Background and purpose: Perilipin is encoded by the gene PLIN and mediates lipid metabolism. Its upregulation has been linked to the formation of foam cells, rupture of atherosclerotic plaques, and perhaps acute coronary syndrome. We hypothesized that genetic variations in PLIN might contribute to the susceptibility to stroke. The hypothesis was tested in 2 case-control studies.
Methods: Six PLIN tag single nucleotide polymorphisms (rs7176403, rs8179078, rs6496589, rs8179043, rs894160, rs1052700) were genotyped in 1571 patients with stroke (690 cerebral thrombosis, 429 lacunar infarction, 452 intracerebral hemorrhage) and 1638 control subjects. A SHEsis software platform was used to analyze pairwise linkage disequilibrium and haplotype association in the case-control study. The study was replicated in another independent case-control study including 120 patients with stroke and 240 control subjects.

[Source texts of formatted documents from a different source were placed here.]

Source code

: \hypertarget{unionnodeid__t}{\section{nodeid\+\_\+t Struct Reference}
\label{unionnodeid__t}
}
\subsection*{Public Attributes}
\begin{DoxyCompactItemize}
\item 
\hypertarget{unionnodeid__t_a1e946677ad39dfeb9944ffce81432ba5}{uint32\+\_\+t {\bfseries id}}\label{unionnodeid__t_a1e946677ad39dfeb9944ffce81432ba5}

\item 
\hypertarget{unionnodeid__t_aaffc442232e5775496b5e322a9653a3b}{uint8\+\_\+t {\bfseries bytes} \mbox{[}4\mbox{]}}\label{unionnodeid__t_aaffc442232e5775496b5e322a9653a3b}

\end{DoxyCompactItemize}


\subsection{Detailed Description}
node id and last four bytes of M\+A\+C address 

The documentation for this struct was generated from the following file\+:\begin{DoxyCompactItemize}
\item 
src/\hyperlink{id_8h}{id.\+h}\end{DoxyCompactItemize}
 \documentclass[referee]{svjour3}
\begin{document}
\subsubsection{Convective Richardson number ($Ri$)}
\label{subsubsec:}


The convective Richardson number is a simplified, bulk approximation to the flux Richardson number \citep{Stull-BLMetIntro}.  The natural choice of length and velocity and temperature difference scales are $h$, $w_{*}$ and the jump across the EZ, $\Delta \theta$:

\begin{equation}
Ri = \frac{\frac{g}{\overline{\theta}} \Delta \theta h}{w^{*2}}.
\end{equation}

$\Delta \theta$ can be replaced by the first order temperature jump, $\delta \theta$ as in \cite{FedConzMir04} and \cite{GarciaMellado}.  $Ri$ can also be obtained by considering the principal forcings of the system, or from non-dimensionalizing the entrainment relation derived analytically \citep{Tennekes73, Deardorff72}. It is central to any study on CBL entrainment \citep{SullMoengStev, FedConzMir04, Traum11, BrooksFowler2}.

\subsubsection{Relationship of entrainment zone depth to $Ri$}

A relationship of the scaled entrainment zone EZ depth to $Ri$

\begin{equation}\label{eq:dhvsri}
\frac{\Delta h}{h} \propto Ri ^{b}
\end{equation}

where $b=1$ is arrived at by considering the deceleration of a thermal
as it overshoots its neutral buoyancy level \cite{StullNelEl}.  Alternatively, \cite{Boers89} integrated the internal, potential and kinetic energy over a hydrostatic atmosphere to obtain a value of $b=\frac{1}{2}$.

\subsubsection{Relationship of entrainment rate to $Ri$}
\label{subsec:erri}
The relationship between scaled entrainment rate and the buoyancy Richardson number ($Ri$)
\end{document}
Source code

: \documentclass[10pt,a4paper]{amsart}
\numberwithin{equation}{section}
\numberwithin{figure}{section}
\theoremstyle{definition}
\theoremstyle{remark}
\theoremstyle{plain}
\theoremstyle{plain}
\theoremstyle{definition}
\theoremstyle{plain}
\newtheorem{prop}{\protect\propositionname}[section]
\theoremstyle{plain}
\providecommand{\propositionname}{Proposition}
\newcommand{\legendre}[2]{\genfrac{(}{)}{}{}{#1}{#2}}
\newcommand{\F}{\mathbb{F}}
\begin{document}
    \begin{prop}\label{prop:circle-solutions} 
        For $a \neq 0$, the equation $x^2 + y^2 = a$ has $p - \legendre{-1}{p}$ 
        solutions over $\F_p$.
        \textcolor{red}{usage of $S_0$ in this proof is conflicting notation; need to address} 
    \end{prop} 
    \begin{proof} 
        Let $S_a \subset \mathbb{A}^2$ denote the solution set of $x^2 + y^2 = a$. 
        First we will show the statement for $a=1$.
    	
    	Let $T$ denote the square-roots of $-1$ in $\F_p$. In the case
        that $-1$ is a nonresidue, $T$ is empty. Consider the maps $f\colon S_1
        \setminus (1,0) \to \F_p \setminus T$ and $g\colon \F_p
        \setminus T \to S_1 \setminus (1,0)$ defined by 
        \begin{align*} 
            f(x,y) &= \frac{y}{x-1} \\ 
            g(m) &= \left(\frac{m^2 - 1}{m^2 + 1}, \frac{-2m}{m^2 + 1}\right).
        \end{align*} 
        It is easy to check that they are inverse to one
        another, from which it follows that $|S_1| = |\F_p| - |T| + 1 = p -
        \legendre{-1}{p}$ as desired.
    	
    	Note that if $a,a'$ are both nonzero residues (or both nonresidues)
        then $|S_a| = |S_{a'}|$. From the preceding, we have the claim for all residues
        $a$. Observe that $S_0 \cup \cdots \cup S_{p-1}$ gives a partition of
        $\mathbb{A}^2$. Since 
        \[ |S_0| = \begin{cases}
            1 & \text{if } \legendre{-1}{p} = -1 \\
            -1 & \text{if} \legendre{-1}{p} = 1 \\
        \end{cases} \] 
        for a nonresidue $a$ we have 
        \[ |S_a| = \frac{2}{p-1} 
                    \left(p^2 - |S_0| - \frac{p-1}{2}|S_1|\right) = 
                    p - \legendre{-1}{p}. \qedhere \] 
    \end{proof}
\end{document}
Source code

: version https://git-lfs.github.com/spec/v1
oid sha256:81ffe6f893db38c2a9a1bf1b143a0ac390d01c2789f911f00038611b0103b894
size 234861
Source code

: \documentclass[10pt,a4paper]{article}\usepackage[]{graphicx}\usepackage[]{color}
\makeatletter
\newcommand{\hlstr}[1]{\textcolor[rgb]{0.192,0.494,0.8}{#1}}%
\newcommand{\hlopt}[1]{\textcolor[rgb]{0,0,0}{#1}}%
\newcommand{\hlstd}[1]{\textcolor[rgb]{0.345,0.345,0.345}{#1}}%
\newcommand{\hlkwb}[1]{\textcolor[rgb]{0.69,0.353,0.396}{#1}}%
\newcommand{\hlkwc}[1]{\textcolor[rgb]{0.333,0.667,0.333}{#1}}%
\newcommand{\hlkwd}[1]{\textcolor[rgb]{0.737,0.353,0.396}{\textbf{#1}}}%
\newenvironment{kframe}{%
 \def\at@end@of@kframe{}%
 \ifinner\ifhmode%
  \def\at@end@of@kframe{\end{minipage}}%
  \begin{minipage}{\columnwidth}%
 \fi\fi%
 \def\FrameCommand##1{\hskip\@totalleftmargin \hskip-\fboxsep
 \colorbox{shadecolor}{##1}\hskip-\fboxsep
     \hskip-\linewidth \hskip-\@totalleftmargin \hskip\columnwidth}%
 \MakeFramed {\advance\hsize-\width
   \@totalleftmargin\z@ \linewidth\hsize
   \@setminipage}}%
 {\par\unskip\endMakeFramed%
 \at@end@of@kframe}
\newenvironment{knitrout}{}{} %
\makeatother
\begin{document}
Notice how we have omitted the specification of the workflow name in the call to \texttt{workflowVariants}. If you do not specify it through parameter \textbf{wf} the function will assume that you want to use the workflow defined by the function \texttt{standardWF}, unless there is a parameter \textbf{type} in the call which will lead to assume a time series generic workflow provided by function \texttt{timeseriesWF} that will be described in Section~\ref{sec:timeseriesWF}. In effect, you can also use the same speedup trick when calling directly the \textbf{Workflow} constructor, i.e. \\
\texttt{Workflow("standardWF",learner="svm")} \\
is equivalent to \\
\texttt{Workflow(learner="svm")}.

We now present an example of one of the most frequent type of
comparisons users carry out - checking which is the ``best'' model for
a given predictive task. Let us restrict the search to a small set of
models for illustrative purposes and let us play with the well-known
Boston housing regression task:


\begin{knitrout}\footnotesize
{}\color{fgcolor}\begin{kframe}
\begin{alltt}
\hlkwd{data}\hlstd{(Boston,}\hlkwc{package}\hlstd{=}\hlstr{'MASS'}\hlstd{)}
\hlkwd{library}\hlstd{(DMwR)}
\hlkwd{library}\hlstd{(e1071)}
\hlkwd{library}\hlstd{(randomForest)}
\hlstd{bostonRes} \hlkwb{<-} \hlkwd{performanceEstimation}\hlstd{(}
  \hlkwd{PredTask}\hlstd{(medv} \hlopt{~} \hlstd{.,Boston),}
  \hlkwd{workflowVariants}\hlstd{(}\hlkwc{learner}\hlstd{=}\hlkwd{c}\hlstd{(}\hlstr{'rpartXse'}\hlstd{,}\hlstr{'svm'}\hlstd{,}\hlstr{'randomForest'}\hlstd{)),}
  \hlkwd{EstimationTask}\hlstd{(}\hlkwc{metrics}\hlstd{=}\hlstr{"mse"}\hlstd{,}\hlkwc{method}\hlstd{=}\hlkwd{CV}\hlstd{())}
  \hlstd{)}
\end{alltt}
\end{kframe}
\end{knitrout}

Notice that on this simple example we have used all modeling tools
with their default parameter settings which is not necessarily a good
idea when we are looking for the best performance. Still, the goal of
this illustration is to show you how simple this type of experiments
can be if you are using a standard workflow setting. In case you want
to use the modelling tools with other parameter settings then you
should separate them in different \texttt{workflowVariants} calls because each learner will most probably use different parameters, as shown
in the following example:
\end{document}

Results: No association of the PLIN variants with stroke (P>0.05) or with stroke subtypes (P>0.05) was found in the first study. The findings were confirmed in the second population (P>0.05).
Conclusions: The data represent an important negative finding that the common variants of PLIN do not have a major effect on susceptibility to stroke in a Chinese population.